Ce soir, comme partout ailleurs, les parents nous poussent à « consommer » le mariage. Après la nuit des noces, certains choisissent de rester, d’autres partent en lune de miel à l’étranger. Ici, la tradition veut qu’on reste une semaine, puis que chacun rentre dans sa famille , sauf décision contraire.

On entre dans la suite nuptiale. Ma mère ferme la porte à l’extérieur : ils font ça pour tous les mariés , demain matin, ils viendront ouvrir. Je me tourne vers lui, mais il me snobe et file dans le dressing pour se changer. J’ai besoin d’aide pour ôter ma robe ; je le suis.

— Mike, tu peux m’aider avec ma robe ?  

— Non.

Ce non catégorique me fige. Si je ne peux pas changer, il ne verra jamais mon corps. Je m’adoucit, je supplie presque.

— S’il te plaît, j’ai besoin de ton aide.
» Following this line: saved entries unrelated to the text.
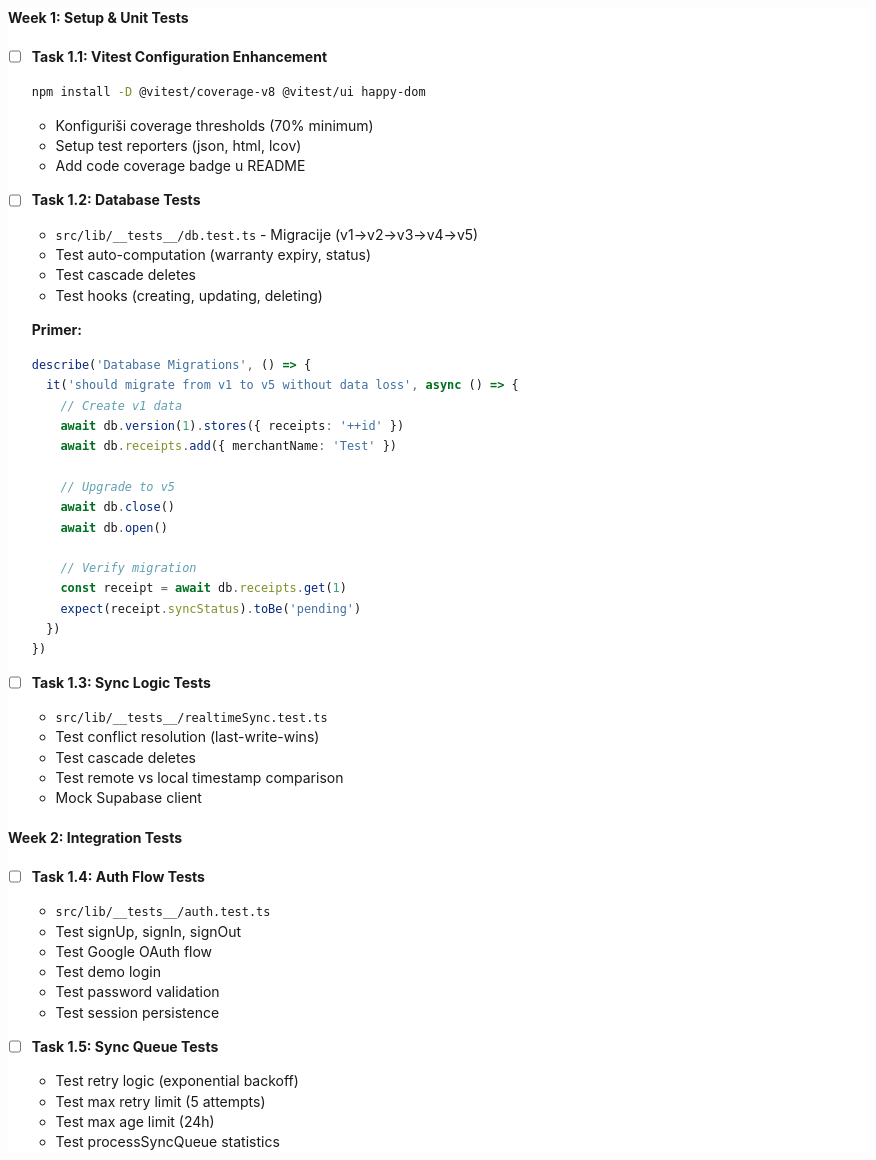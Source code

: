 #### Week 1: Setup & Unit Tests
- [ ] **Task 1.1: Vitest Configuration Enhancement**
  ```bash
  npm install -D @vitest/coverage-v8 @vitest/ui happy-dom
  ```
  - Konfiguriši coverage thresholds (70% minimum)
  - Setup test reporters (json, html, lcov)
  - Add code coverage badge u README

- [ ] **Task 1.2: Database Tests**
  - `src/lib/__tests__/db.test.ts` - Migracije (v1→v2→v3→v4→v5)
  - Test auto-computation (warranty expiry, status)
  - Test cascade deletes
  - Test hooks (creating, updating, deleting)
  
  **Primer:**
  ```typescript
  describe('Database Migrations', () => {
    it('should migrate from v1 to v5 without data loss', async () => {
      // Create v1 data
      await db.version(1).stores({ receipts: '++id' })
      await db.receipts.add({ merchantName: 'Test' })
      
      // Upgrade to v5
      await db.close()
      await db.open()
      
      // Verify migration
      const receipt = await db.receipts.get(1)
      expect(receipt.syncStatus).toBe('pending')
    })
  })
  ```

- [ ] **Task 1.3: Sync Logic Tests**
  - `src/lib/__tests__/realtimeSync.test.ts`
  - Test conflict resolution (last-write-wins)
  - Test cascade deletes
  - Test remote vs local timestamp comparison
  - Mock Supabase client

#### Week 2: Integration Tests
- [ ] **Task 1.4: Auth Flow Tests**
  - `src/lib/__tests__/auth.test.ts`
  - Test signUp, signIn, signOut
  - Test Google OAuth flow
  - Test demo login
  - Test password validation
  - Test session persistence

- [ ] **Task 1.5: Sync Queue Tests**
  - Test retry logic (exponential backoff)
  - Test max retry limit (5 attempts)
  - Test max age limit (24h)
  - Test processSyncQueue statistics
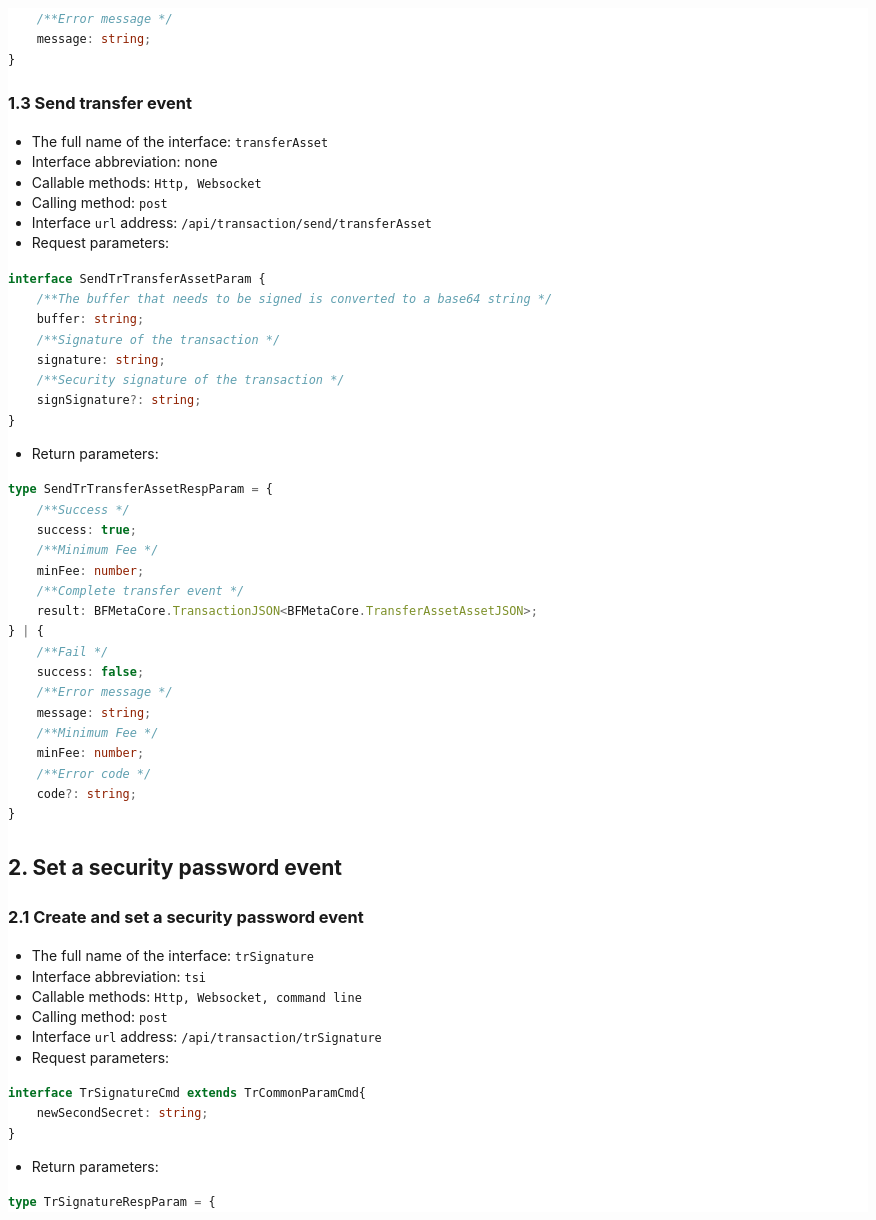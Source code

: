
 ```typescript
    /**Error message */
    message: string;
}

```
### 1.3 Send transfer event
- The full name of the interface: `transferAsset`
- Interface abbreviation: none
- Callable methods: `Http, Websocket`
- Calling method: `post`
- Interface `url` address: `/api/transaction/send/transferAsset`
- Request parameters:
```typescript
interface SendTrTransferAssetParam {
    /**The buffer that needs to be signed is converted to a base64 string */
    buffer: string;
    /**Signature of the transaction */
    signature: string;
    /**Security signature of the transaction */
    signSignature?: string;
}

```
- Return parameters:
```typescript
type SendTrTransferAssetRespParam = {
    /**Success */
    success: true;
    /**Minimum Fee */
    minFee: number;
    /**Complete transfer event */
    result: BFMetaCore.TransactionJSON<BFMetaCore.TransferAssetAssetJSON>;
} | {
    /**Fail */
    success: false;
    /**Error message */
    message: string;
    /**Minimum Fee */
    minFee: number;
    /**Error code */
    code?: string;
}


```
## 2. Set a security password event
### 2.1 Create and set a security password event
- The full name of the interface: `trSignature`
- Interface abbreviation: `tsi`
- Callable methods: `Http, Websocket, command line`
- Calling method: `post`
- Interface `url` address: `/api/transaction/trSignature`
- Request parameters:
```typescript
interface TrSignatureCmd extends TrCommonParamCmd{
    newSecondSecret: string;
}

```
- Return parameters:
```typescript
type TrSignatureRespParam = {
```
Il me lance un regard hostile, mais finit par céder. Je lui tourne le dos pour qu’il déboutonne la fermeture. Je sens son souffle chaud dans ma nuque ; je frissonne. Il déboutonne jusqu’à la taille : dessous, lingerie fine. Sa voix est rauque :

— J’ai terminé.

Me désire‑t‑il autant que je le désire ? Je me retourne et fais semblant de trébucher. Il me rattrape ; nous sommes si proches que nos lèvres se frôlent. Au moment où j’avance pour l’embrasser, il recule. Merde. Je reprends ma robe, l’enlève, il finit de se déshabiller et entre sous la douche. Un instant, j’envisage de le rejoindre, mais j’ai un plan. J’attends.
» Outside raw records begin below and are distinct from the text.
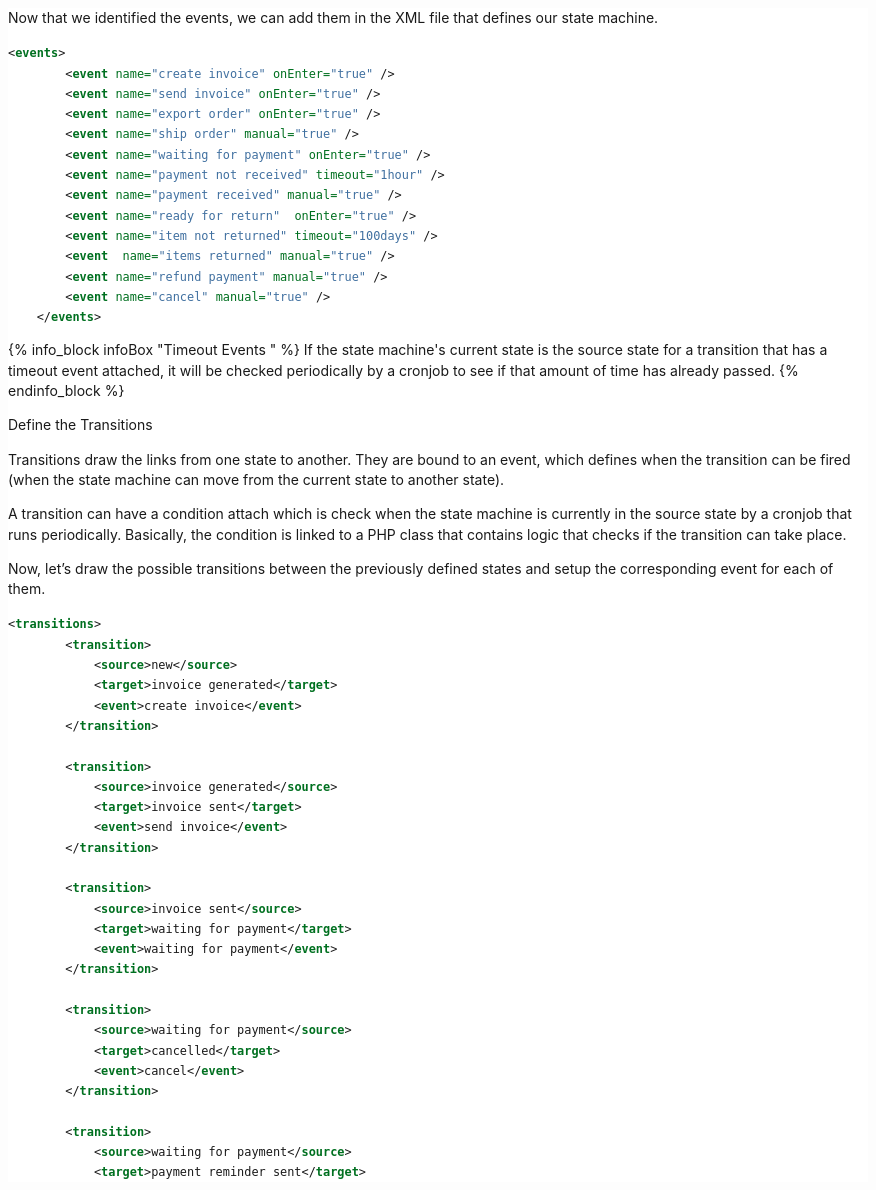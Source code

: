 Now that we identified the events, we can add them in the XML file that defines our state machine.

```xml
<events>
        <event name="create invoice" onEnter="true" />
        <event name="send invoice" onEnter="true" />
        <event name="export order" onEnter="true" />
        <event name="ship order" manual="true" />
        <event name="waiting for payment" onEnter="true" />
        <event name="payment not received" timeout="1hour" />
        <event name="payment received" manual="true" />
        <event name="ready for return"  onEnter="true" />
        <event name="item not returned" timeout="100days" />
        <event  name="items returned" manual="true" />
        <event name="refund payment" manual="true" />
        <event name="cancel" manual="true" />
    </events>
```

{% info_block infoBox "Timeout Events " %}
If the state machine's current state is the source state for a transition that has a timeout event attached, it will be checked periodically by a cronjob to see if that amount of time has already passed.
{% endinfo_block %}

Define the Transitions

Transitions draw the links from one state to another. They are bound to an event, which defines when the transition can be fired (when the state machine can move from the current state to another state).

A transition can have a condition attach which is check when the state machine is currently in the source state by a cronjob that runs periodically. Basically, the condition is linked to a PHP class that contains logic that checks if the transition can take place.

Now, let’s draw the possible transitions between the previously defined states and setup the corresponding event for each of them.

```xml
<transitions>
        <transition>
            <source>new</source>
            <target>invoice generated</target>
            <event>create invoice</event>
        </transition>

        <transition>
            <source>invoice generated</source>
            <target>invoice sent</target>
            <event>send invoice</event>
        </transition>

        <transition>
            <source>invoice sent</source>
            <target>waiting for payment</target>
            <event>waiting for payment</event>
        </transition>

        <transition>
            <source>waiting for payment</source>
            <target>cancelled</target>
            <event>cancel</event>
        </transition>

        <transition>
            <source>waiting for payment</source>
            <target>payment reminder sent</target>
```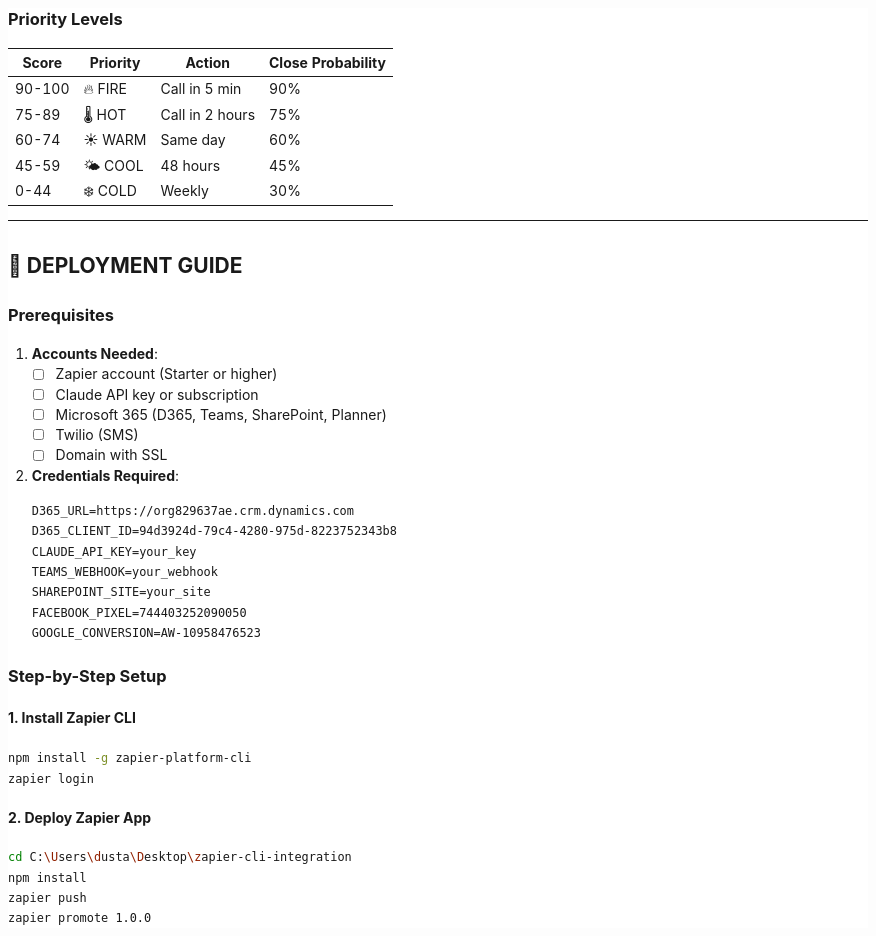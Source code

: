 ### Priority Levels

| Score | Priority | Action | Close Probability |
|-------|----------|--------|-------------------|
| 90-100 | 🔥 FIRE | Call in 5 min | 90% |
| 75-89 | 🌡️ HOT | Call in 2 hours | 75% |
| 60-74 | ☀️ WARM | Same day | 60% |
| 45-59 | 🌤️ COOL | 48 hours | 45% |
| 0-44 | ❄️ COLD | Weekly | 30% |

---

## 🚀 DEPLOYMENT GUIDE

### Prerequisites

1. **Accounts Needed**:
   - [ ] Zapier account (Starter or higher)
   - [ ] Claude API key or subscription
   - [ ] Microsoft 365 (D365, Teams, SharePoint, Planner)
   - [ ] Twilio (SMS)
   - [ ] Domain with SSL

2. **Credentials Required**:
   ```env
   D365_URL=https://org829637ae.crm.dynamics.com
   D365_CLIENT_ID=94d3924d-79c4-4280-975d-8223752343b8
   CLAUDE_API_KEY=your_key
   TEAMS_WEBHOOK=your_webhook
   SHAREPOINT_SITE=your_site
   FACEBOOK_PIXEL=744403252090050
   GOOGLE_CONVERSION=AW-10958476523
   ```

### Step-by-Step Setup

#### 1. Install Zapier CLI
```bash
npm install -g zapier-platform-cli
zapier login
```

#### 2. Deploy Zapier App
```bash
cd C:\Users\dusta\Desktop\zapier-cli-integration
npm install
zapier push
zapier promote 1.0.0
```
Il sort de la douche. Je prends à mon tour ma douche, puis sors enveloppée d’une serviette, l’autre enroulée sur les cheveux. Il est déjà au lit, absorbé par son portable. Je m’assois de l’autre côté, m’essuie, puis laisse tomber la serviette pour en prendre une autre et lui tendre la première.

— S’il te plaît, peux‑tu m’essuyer le dos ? je dis sans le regarder.

Je lui tourne le dos et le laisse admirer la courbe de mes épaules. Il prend la serviette et commence à masser mon dos lentement. Je lui tends la pommade ; je devine, au mouvement sous sa culotte, qu’il est tendu. Il boude :

— J’en ai assez. Je ne suis pas ton homme à tout faire. Je veux me reposer.

— C’est le dernier service que je te demande, murmuré‑je.

Il prend la pommade et commence à me l’appliquer. Sa paume est étonnamment douce pour un homme de sa carrure. Je ferme les yeux et me laisse bercer par ce contact volé. Il continue, concentré sur ma peau, comme obses­sionné.

Puis, doucement, je me tourne vers lui. Il stoppe net le mouvement. En me retournant, ma poitrine se retrouve à portée de sa main. Il lui suffirait d’un geste. Sans lui laisser le temps de réfléchir, je me jette sur ses lèvres. Au début il reste figé, puis il répond à mon baiser avec une fougue inattendue. Hum, comme c’est bon ! Je me hisse en califourchon… il me repousse.

Je sens une tempête d’émotions : désir, frustration, puissance et défi. Ce baiser a réveillé quelque chose en lui, et en moi. La nuit ne fait que commencer et je compte bien la transformer en victoire.